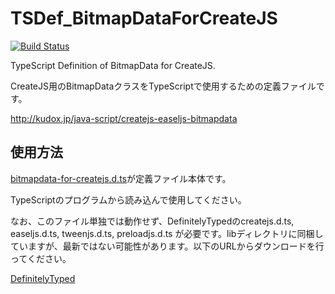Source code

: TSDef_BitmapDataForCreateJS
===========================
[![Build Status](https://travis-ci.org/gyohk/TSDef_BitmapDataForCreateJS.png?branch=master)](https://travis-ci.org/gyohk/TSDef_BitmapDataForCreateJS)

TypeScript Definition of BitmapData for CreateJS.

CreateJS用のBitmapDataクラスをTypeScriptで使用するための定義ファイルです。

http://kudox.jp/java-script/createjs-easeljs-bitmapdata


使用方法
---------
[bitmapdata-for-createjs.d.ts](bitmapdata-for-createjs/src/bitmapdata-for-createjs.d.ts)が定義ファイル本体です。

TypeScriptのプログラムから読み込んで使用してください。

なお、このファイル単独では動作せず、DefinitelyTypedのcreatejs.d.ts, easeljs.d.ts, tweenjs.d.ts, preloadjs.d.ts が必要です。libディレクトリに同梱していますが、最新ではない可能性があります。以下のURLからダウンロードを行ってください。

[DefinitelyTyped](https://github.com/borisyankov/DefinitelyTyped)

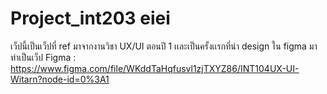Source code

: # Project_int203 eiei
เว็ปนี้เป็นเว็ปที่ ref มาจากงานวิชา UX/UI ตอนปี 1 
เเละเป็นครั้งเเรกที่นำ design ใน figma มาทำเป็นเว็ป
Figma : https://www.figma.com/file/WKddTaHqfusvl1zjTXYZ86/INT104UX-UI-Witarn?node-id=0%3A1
* * *
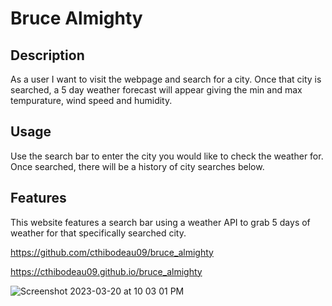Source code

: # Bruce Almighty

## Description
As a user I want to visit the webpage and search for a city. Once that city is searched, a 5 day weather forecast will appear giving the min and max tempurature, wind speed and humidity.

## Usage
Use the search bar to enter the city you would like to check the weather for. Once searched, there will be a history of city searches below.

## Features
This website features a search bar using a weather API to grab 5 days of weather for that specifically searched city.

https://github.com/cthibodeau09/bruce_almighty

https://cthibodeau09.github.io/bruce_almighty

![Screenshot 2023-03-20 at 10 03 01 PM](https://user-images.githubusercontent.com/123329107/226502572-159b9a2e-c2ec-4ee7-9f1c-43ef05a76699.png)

### TASK PROMPT
Would you print exactly, and only, the lines of the data above from the line with "## Description" through the line with "## Features", inclusive?

### OUTPUT FOR THIS TASK
## Description
As a user I want to visit the webpage and search for a city. Once that city is searched, a 5 day weather forecast will appear giving the min and max tempurature, wind speed and humidity.

## Usage
Use the search bar to enter the city you would like to check the weather for. Once searched, there will be a history of city searches below.

## Features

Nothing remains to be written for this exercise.